▶ **To do**: Check each line of the entries below for the word "loglik", and copy the lines that have it.

(Beginning of Records for the exercise)

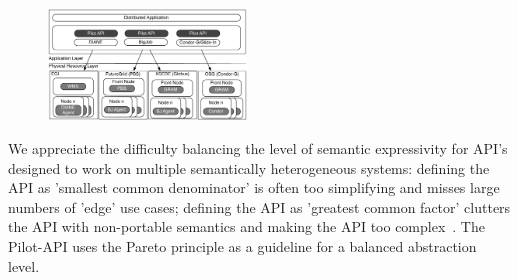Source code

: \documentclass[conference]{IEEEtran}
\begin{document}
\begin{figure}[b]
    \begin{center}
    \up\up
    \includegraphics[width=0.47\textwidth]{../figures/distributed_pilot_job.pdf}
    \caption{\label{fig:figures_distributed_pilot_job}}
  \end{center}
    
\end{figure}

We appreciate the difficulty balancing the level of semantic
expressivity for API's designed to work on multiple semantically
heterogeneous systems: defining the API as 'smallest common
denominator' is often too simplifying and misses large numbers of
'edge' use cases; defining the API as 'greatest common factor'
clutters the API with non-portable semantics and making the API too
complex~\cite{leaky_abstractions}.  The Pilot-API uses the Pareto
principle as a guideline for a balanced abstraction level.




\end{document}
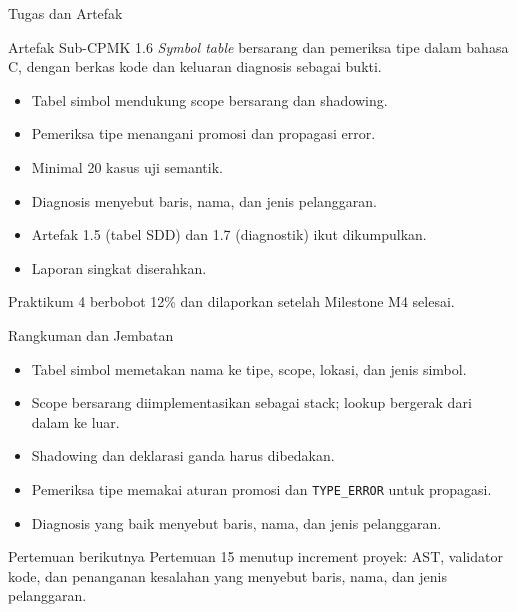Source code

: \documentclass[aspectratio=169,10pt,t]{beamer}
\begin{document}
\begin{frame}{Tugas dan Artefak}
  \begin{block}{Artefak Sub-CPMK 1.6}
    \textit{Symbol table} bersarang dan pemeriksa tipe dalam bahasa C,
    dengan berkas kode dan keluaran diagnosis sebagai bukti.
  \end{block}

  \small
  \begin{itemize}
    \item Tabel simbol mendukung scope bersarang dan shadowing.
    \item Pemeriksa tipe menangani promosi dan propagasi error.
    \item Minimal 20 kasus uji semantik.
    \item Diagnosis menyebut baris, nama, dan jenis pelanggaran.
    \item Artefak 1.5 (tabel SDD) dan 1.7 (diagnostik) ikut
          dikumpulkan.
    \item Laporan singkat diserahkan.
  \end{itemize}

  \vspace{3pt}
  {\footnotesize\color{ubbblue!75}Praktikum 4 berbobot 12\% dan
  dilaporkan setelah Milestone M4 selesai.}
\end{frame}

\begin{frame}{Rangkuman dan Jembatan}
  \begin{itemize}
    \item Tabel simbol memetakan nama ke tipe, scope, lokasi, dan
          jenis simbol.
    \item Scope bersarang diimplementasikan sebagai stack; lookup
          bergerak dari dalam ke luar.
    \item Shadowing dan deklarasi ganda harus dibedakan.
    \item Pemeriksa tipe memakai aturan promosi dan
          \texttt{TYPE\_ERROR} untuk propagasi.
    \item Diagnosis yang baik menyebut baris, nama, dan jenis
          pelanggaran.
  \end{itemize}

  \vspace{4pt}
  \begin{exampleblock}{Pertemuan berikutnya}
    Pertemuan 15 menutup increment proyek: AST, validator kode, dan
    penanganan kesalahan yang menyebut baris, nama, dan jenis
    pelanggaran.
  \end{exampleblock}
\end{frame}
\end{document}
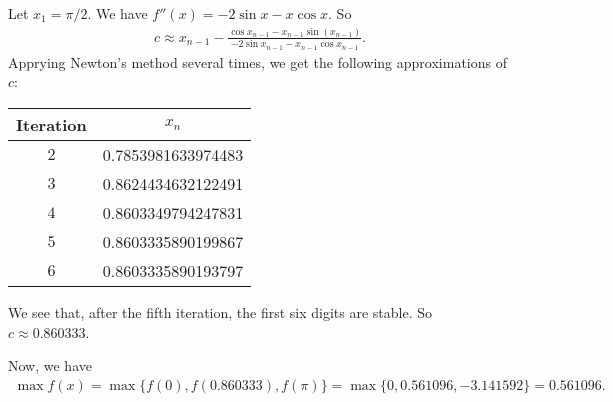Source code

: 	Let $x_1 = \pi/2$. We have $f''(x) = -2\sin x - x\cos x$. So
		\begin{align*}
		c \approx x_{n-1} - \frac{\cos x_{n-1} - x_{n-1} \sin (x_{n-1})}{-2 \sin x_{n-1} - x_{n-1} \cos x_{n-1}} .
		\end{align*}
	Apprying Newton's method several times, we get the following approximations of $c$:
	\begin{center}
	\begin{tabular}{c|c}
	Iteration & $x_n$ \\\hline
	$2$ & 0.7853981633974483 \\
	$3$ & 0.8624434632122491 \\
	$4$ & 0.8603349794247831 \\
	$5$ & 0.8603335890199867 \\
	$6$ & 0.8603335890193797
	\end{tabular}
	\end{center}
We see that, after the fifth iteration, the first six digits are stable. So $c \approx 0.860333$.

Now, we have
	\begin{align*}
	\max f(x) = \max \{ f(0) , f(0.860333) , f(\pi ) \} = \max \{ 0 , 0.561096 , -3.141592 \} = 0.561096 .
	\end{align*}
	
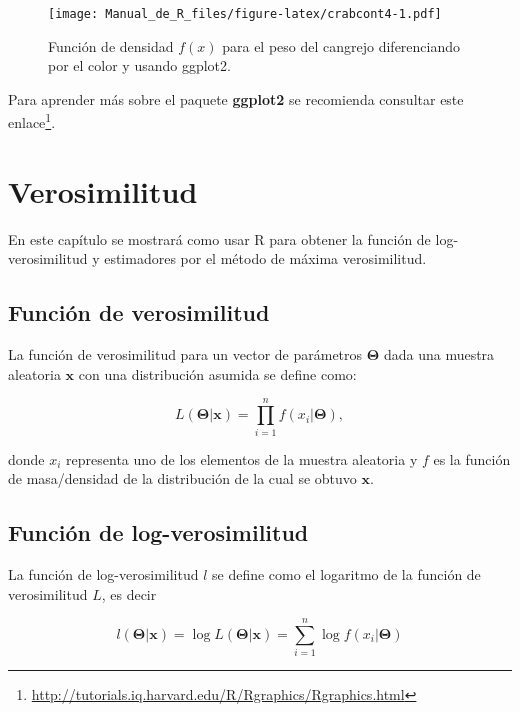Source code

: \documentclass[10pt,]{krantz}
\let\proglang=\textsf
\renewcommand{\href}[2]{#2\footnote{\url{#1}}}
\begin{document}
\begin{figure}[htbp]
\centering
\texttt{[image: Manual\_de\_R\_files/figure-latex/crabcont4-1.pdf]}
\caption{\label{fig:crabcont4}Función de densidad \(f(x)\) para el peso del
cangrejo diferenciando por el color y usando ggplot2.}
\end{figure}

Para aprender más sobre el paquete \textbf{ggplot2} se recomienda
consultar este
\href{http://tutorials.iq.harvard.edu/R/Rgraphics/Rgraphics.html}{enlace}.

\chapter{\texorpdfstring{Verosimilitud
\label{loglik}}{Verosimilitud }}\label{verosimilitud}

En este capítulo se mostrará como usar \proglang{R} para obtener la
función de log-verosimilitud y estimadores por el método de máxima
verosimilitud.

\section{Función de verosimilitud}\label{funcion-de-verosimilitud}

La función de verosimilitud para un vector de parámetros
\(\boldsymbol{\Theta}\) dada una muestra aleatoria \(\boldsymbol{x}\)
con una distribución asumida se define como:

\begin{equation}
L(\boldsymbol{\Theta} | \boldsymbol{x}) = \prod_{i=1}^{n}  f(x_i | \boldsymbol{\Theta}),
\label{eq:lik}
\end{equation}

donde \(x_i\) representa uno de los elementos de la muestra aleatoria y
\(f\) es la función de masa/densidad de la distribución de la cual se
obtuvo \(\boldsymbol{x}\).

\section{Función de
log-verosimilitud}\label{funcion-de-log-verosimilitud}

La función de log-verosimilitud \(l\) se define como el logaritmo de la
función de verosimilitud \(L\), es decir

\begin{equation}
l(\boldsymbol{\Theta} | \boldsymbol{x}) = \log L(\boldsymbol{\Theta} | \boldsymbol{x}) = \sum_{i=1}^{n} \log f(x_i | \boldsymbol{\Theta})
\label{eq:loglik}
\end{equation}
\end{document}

(End of Records for the exercise)

▶ **Exercise answer**:
\label{loglik}}{Verosimilitud }}\label{verosimilitud}
\label{eq:loglik}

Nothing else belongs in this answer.